Extracted records
·····

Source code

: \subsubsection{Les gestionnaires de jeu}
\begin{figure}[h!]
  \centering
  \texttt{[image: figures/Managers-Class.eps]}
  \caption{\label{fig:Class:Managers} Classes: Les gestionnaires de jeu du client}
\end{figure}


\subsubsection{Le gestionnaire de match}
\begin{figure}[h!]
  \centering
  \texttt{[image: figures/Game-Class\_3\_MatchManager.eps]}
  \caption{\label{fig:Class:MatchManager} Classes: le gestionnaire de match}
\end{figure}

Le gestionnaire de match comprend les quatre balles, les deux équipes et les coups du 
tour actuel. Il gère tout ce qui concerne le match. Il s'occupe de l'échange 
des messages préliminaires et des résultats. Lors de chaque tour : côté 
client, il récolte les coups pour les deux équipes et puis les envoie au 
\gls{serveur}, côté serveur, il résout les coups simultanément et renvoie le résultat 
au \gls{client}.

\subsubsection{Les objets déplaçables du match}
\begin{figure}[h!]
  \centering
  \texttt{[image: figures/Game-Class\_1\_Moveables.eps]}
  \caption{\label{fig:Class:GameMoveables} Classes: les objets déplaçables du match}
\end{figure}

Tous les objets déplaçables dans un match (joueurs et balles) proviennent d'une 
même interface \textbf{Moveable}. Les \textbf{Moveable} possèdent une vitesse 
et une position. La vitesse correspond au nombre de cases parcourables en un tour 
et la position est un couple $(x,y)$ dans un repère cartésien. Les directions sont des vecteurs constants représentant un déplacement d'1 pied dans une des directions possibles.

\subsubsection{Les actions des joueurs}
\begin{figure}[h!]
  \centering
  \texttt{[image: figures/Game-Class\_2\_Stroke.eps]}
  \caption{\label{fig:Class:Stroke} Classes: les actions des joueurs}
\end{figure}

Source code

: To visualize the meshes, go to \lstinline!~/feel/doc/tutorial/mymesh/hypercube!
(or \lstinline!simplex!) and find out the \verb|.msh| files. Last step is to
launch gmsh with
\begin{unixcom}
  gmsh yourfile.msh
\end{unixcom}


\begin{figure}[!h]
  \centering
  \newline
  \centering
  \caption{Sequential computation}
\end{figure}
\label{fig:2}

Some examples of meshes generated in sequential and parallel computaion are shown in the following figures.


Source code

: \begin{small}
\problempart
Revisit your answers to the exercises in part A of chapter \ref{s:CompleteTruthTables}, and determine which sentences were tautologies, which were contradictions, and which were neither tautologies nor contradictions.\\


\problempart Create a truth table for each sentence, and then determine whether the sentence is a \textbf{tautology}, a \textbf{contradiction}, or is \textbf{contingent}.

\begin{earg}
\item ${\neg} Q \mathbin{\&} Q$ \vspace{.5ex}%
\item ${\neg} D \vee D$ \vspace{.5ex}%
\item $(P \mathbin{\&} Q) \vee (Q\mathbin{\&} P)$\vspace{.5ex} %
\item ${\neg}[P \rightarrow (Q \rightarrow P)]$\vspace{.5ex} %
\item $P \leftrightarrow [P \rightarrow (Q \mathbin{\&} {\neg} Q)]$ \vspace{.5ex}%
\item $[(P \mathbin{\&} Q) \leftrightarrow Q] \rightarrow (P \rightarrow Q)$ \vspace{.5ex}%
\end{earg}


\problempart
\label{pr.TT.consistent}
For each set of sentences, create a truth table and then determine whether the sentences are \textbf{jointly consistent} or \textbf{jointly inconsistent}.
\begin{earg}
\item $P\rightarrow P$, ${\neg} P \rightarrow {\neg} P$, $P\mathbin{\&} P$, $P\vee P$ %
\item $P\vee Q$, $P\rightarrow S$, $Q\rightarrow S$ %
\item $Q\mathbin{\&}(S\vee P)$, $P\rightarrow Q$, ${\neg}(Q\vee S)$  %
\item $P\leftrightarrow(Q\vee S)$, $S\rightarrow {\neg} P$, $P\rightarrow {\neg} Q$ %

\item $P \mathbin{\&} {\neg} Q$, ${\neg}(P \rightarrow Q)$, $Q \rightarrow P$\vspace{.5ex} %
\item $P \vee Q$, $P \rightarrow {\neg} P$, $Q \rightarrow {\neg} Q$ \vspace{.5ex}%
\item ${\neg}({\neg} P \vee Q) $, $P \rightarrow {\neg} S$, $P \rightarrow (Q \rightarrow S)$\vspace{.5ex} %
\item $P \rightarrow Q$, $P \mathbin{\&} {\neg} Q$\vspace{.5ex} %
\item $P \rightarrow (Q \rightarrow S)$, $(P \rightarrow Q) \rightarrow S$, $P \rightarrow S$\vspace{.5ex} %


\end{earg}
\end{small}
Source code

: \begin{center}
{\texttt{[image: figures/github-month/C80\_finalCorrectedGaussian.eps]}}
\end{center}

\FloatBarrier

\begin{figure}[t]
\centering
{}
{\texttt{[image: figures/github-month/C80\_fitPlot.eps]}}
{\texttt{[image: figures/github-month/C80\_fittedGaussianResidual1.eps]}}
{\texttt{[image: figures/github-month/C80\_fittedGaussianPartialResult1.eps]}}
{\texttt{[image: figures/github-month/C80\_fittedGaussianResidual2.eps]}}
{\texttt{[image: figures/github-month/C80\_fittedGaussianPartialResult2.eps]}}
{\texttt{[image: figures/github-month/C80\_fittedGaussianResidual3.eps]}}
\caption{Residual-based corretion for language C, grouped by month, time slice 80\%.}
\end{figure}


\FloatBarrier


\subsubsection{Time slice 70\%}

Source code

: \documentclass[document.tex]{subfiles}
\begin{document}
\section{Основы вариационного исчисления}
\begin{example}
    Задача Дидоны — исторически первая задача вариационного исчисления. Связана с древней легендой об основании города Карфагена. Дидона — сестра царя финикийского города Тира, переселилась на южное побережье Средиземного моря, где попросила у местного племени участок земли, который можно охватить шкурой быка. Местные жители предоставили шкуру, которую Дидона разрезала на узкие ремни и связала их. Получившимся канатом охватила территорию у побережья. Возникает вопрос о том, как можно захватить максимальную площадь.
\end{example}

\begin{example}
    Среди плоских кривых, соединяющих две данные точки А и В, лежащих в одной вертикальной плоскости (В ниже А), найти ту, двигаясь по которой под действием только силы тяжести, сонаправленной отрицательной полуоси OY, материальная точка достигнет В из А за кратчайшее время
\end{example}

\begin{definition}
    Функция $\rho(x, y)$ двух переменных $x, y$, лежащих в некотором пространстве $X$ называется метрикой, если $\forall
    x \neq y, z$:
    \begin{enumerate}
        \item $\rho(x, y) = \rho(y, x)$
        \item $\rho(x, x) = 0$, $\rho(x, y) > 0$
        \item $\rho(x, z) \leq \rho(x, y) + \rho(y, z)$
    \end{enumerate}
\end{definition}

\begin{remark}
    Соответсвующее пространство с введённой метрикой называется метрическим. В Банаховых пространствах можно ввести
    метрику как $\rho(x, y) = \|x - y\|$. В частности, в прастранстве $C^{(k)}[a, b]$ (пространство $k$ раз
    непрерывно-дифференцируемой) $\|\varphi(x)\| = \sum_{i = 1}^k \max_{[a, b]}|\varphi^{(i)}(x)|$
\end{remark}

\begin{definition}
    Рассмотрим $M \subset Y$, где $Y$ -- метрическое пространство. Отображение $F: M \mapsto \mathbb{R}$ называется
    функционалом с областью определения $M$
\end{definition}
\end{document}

·····

◆ About this task
Pull out each line of the records holding the string "whether".

◆ The answer
\problempart Create a truth table for each sentence, and then determine whether the sentence is a \textbf{tautology}, a \textbf{contradiction}, or is \textbf{contingent}.
For each set of sentences, create a truth table and then determine whether the sentences are \textbf{jointly consistent} or \textbf{jointly inconsistent}.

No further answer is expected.